PP53B-2335
Toward better understanding of B/Ca and δ11B proxies: An experimental approach

Friday, 18 December 2015
Poster Hall (Moscone South)
Joji Uchikawa1, Donald E Penman2, Dustin T Harper3, Jesse R Farmer4, James C Zachos5, Baerbel Hoenisch6 and Richard E Zeebe1, (1)University of Hawaii at Manoa, Honolulu, HI, United States, (2)Yale University, New Haven, CT, United States, (3)University of California-Santa Cruz, Ben Lomond, CA, United States, (4)LDEO Columbia University, Palisades, NY, United States, (5)University of California Santa Cruz, Santa Cruz, CA, United States, (6)Columbia University of New York, Palisades, NY, United States
Abstract:
The abundance and isotopic composition of boron (B/Ca and δ11B) in marine biogenic carbonates is an important paleoceanographic tool to probe carbon cycling in the ocean-atmosphere system. These B-based proxies rely on a fundamental assumption that boron incorporation into carbonates occur via B(OH)4- adsorption with little isotopic fractionation, which is based on key results from the classic inorganic experiments performed in the late 1990s (e.g., Hemming et al., 1995, GCA, v59, 371-379; Sanyal et al., 2000, GCA, v64, 1551-1555).

However, a collection of new experimental data published in recent years consistently suggests a more complicated picture for fluid-crystal element and isotope partitioning of B into inorganic carbonates.
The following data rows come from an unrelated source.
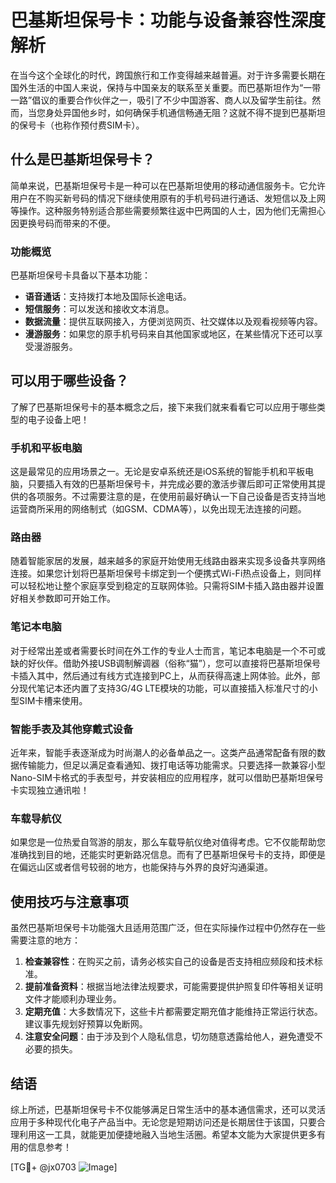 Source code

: # 巴基斯坦保号卡：功能与设备兼容性深度解析

在当今这个全球化的时代，跨国旅行和工作变得越来越普遍。对于许多需要长期在国外生活的中国人来说，保持与中国亲友的联系至关重要。而巴基斯坦作为“一带一路”倡议的重要合作伙伴之一，吸引了不少中国游客、商人以及留学生前往。然而，当您身处异国他乡时，如何确保手机通信畅通无阻？这就不得不提到巴基斯坦的保号卡（也称作预付费SIM卡）。

## 什么是巴基斯坦保号卡？

简单来说，巴基斯坦保号卡是一种可以在巴基斯坦使用的移动通信服务卡。它允许用户在不购买新号码的情况下继续使用原有的手机号码进行通话、发短信以及上网等操作。这种服务特别适合那些需要频繁往返中巴两国的人士，因为他们无需担心因更换号码而带来的不便。

### 功能概览

巴基斯坦保号卡具备以下基本功能：
- **语音通话**：支持拨打本地及国际长途电话。
- **短信服务**：可以发送和接收文本消息。
- **数据流量**：提供互联网接入，方便浏览网页、社交媒体以及观看视频等内容。
- **漫游服务**：如果您的原手机号码来自其他国家或地区，在某些情况下还可以享受漫游服务。

## 可以用于哪些设备？

了解了巴基斯坦保号卡的基本概念之后，接下来我们就来看看它可以应用于哪些类型的电子设备上吧！

### 手机和平板电脑

这是最常见的应用场景之一。无论是安卓系统还是iOS系统的智能手机和平板电脑，只要插入有效的巴基斯坦保号卡，并完成必要的激活步骤后即可正常使用其提供的各项服务。不过需要注意的是，在使用前最好确认一下自己设备是否支持当地运营商所采用的网络制式（如GSM、CDMA等），以免出现无法连接的问题。

### 路由器

随着智能家居的发展，越来越多的家庭开始使用无线路由器来实现多设备共享网络连接。如果您计划将巴基斯坦保号卡绑定到一个便携式Wi-Fi热点设备上，则同样可以轻松地让整个家庭享受到稳定的互联网体验。只需将SIM卡插入路由器并设置好相关参数即可开始工作。

### 笔记本电脑

对于经常出差或者需要长时间在外工作的专业人士而言，笔记本电脑是一个不可或缺的好伙伴。借助外接USB调制解调器（俗称“猫”），您可以直接将巴基斯坦保号卡插入其中，然后通过有线方式连接到PC上，从而获得高速上网体验。此外，部分现代笔记本还内置了支持3G/4G LTE模块的功能，可以直接插入标准尺寸的小型SIM卡槽来使用。

### 智能手表及其他穿戴式设备

近年来，智能手表逐渐成为时尚潮人的必备单品之一。这类产品通常配备有限的数据传输能力，但足以满足查看通知、拨打电话等功能需求。只要选择一款兼容小型Nano-SIM卡格式的手表型号，并安装相应的应用程序，就可以借助巴基斯坦保号卡实现独立通讯啦！

### 车载导航仪

如果您是一位热爱自驾游的朋友，那么车载导航仪绝对值得考虑。它不仅能帮助您准确找到目的地，还能实时更新路况信息。而有了巴基斯坦保号卡的支持，即便是在偏远山区或者信号较弱的地方，也能保持与外界的良好沟通渠道。

## 使用技巧与注意事项

虽然巴基斯坦保号卡功能强大且适用范围广泛，但在实际操作过程中仍然存在一些需要注意的地方：

1. **检查兼容性**：在购买之前，请务必核实自己的设备是否支持相应频段和技术标准。
2. **提前准备资料**：根据当地法律法规要求，可能需要提供护照复印件等相关证明文件才能顺利办理业务。
3. **定期充值**：大多数情况下，这些卡片都需要定期充值才能维持正常运行状态。建议事先规划好预算以免断网。
4. **注意安全问题**：由于涉及到个人隐私信息，切勿随意透露给他人，避免遭受不必要的损失。

## 结语

综上所述，巴基斯坦保号卡不仅能够满足日常生活中的基本通信需求，还可以灵活应用于多种现代化电子产品当中。无论您是短期访问还是长期居住于该国，只要合理利用这一工具，就能更加便捷地融入当地生活圈。希望本文能为大家提供更多有用的信息参考！

[TG💪+ @jx0703 ![Image](https://github.com/user-attachments/assets/dbca1d08-cadb-493c-b0ec-ad6f7a83f270)] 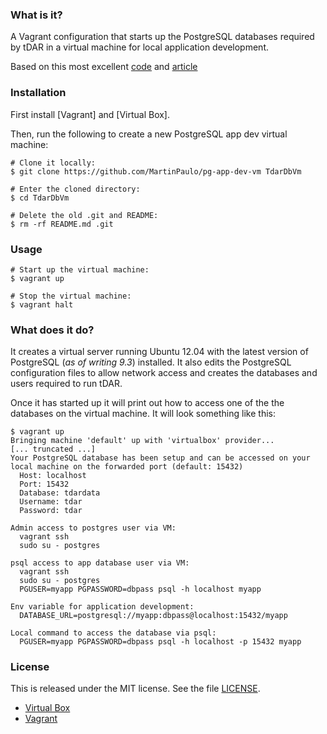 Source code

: ### What is it?

A Vagrant configuration that starts up the PostgreSQL databases required
by tDAR in a virtual machine for local application development.

Based on this most excellent [code](https://github.com/jackdb/pg-app-dev-vm) and
[article](https://wiki.postgresql.org/wiki/PostgreSQL_For_Development_With_Vagrant) 

### Installation

First install [Vagrant] and [Virtual Box].

Then, run the following to create a new PostgreSQL app dev virtual machine:

	# Clone it locally:
    $ git clone https://github.com/MartinPaulo/pg-app-dev-vm TdarDbVm

    # Enter the cloned directory:
    $ cd TdarDbVm

    # Delete the old .git and README:
    $ rm -rf README.md .git

### Usage

    # Start up the virtual machine:
    $ vagrant up

    # Stop the virtual machine:
    $ vagrant halt

### What does it do?

It creates a virtual server running Ubuntu 12.04 with the latest version of 
PostgreSQL (*as of writing 9.3*) installed. It also edits the PostgreSQL 
configuration files to allow network access and creates the databases and users 
required to run tDAR.

Once it has started up it will print out how to access one of the the databases 
on the virtual machine. It will look something like this:

    $ vagrant up
    Bringing machine 'default' up with 'virtualbox' provider...
    [... truncated ...]
    Your PostgreSQL database has been setup and can be accessed on your local machine on the forwarded port (default: 15432)
      Host: localhost
      Port: 15432
      Database: tdardata
      Username: tdar
      Password: tdar

    Admin access to postgres user via VM:
      vagrant ssh
      sudo su - postgres

    psql access to app database user via VM:
      vagrant ssh
      sudo su - postgres
      PGUSER=myapp PGPASSWORD=dbpass psql -h localhost myapp

    Env variable for application development:
      DATABASE_URL=postgresql://myapp:dbpass@localhost:15432/myapp

    Local command to access the database via psql:
      PGUSER=myapp PGPASSWORD=dbpass psql -h localhost -p 15432 myapp

### License

This is released under the MIT license. See the file [LICENSE](LICENSE).

* [Virtual Box](https://www.virtualbox.org/)
* [Vagrant](http://www.vagrantup.com/)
For instance, we performed novel inorganic calcite precipitation experiments by systematically adjusting solution pH as well as total B, total DIC and Ca concentrations (Uchikawa et al., 2015, GCA, v150, 171-191), and the results showcased apparent kinetic effects related to precipitation rate on B/Ca. Moreover, the results also indicated a dependence of B/Ca on the concentration ratio of total B to total DIC, which was interpreted as indirect evidence for potential B(OH)3 incorporation into synthetic calcite. Notably, relatively simple solutions of NaCl-CaCl2-B(OH)3 system were used for our previous experiments. This presentation features our latest results from similar experiments but using artificial seawater in order to close the gap between simplified experimental conditions to in-situ marine settings. Our preliminary results reveal a precipitation rate control even when artificial seawater is used for the experiments, making a strong case that kinetic effects on B/Ca are universal in inorganic carbonates. With the aid of new isotopic results, we also attempt to discuss possible scenarios of B incorporation pathway in inorganic systems.